Records to use Start Marker

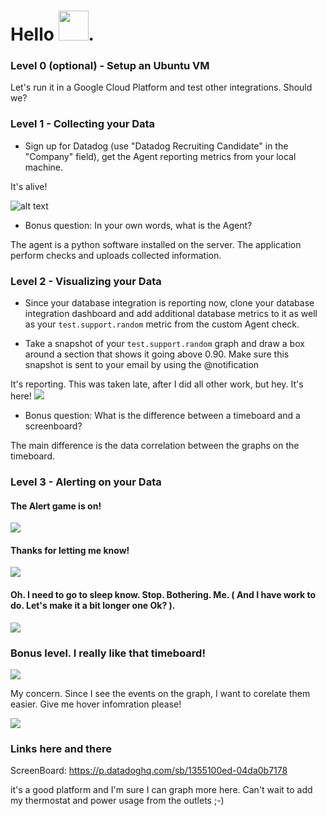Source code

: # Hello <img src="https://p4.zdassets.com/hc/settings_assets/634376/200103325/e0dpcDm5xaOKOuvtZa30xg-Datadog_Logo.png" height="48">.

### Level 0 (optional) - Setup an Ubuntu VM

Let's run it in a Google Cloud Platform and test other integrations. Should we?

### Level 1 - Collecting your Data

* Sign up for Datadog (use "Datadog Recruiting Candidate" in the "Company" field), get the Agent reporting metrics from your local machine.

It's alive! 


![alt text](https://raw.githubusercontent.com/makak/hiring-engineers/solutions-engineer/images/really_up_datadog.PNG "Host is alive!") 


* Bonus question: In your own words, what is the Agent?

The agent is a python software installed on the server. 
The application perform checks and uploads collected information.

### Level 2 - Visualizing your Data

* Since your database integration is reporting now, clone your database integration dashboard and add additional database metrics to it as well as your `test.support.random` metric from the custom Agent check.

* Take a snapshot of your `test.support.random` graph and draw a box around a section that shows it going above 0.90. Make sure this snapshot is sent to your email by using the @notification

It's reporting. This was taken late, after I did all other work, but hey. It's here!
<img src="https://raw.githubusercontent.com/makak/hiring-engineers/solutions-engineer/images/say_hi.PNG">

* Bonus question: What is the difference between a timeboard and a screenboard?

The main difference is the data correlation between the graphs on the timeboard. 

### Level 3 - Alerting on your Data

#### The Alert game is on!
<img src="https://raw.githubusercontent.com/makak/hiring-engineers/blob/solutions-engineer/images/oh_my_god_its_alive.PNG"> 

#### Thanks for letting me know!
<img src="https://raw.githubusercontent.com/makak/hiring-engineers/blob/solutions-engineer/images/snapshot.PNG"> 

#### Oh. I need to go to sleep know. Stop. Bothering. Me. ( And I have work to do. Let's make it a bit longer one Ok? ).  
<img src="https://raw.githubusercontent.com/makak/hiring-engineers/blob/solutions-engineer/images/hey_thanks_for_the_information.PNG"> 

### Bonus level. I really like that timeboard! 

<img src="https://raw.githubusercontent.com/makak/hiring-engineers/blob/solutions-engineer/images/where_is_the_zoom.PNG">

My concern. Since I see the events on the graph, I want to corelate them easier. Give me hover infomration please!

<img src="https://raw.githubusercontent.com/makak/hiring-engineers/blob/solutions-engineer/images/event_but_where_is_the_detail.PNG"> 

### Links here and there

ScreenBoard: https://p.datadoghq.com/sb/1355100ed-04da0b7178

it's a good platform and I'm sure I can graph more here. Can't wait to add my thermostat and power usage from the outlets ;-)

Records to use End Marker

* [What the task requires]
Without the pictures, copy out each entry exactly as it stands.

* [Output]
Source code

: # Hello <img src="https://p4.zdassets.com/hc/settings_assets/634376/200103325/e0dpcDm5xaOKOuvtZa30xg-Datadog_Logo.png" height="48">.

### Level 0 (optional) - Setup an Ubuntu VM

Let's run it in a Google Cloud Platform and test other integrations. Should we?

### Level 1 - Collecting your Data

* Sign up for Datadog (use "Datadog Recruiting Candidate" in the "Company" field), get the Agent reporting metrics from your local machine.

It's alive! 


![alt text](https://raw.githubusercontent.com/makak/hiring-engineers/solutions-engineer/images/really_up_datadog.PNG "Host is alive!") 


* Bonus question: In your own words, what is the Agent?

The agent is a python software installed on the server. 
The application perform checks and uploads collected information.

### Level 2 - Visualizing your Data

* Since your database integration is reporting now, clone your database integration dashboard and add additional database metrics to it as well as your `test.support.random` metric from the custom Agent check.

* Take a snapshot of your `test.support.random` graph and draw a box around a section that shows it going above 0.90. Make sure this snapshot is sent to your email by using the @notification

It's reporting. This was taken late, after I did all other work, but hey. It's here!
<img src="https://raw.githubusercontent.com/makak/hiring-engineers/solutions-engineer/images/say_hi.PNG">

* Bonus question: What is the difference between a timeboard and a screenboard?

The main difference is the data correlation between the graphs on the timeboard. 

### Level 3 - Alerting on your Data

#### The Alert game is on!
<img src="https://raw.githubusercontent.com/makak/hiring-engineers/blob/solutions-engineer/images/oh_my_god_its_alive.PNG"> 

#### Thanks for letting me know!
<img src="https://raw.githubusercontent.com/makak/hiring-engineers/blob/solutions-engineer/images/snapshot.PNG"> 

#### Oh. I need to go to sleep know. Stop. Bothering. Me. ( And I have work to do. Let's make it a bit longer one Ok? ).  
<img src="https://raw.githubusercontent.com/makak/hiring-engineers/blob/solutions-engineer/images/hey_thanks_for_the_information.PNG"> 

### Bonus level. I really like that timeboard! 

<img src="https://raw.githubusercontent.com/makak/hiring-engineers/blob/solutions-engineer/images/where_is_the_zoom.PNG">

My concern. Since I see the events on the graph, I want to corelate them easier. Give me hover infomration please!

<img src="https://raw.githubusercontent.com/makak/hiring-engineers/blob/solutions-engineer/images/event_but_where_is_the_detail.PNG"> 

### Links here and there

ScreenBoard: https://p.datadoghq.com/sb/1355100ed-04da0b7178

it's a good platform and I'm sure I can graph more here. Can't wait to add my thermostat and power usage from the outlets ;-)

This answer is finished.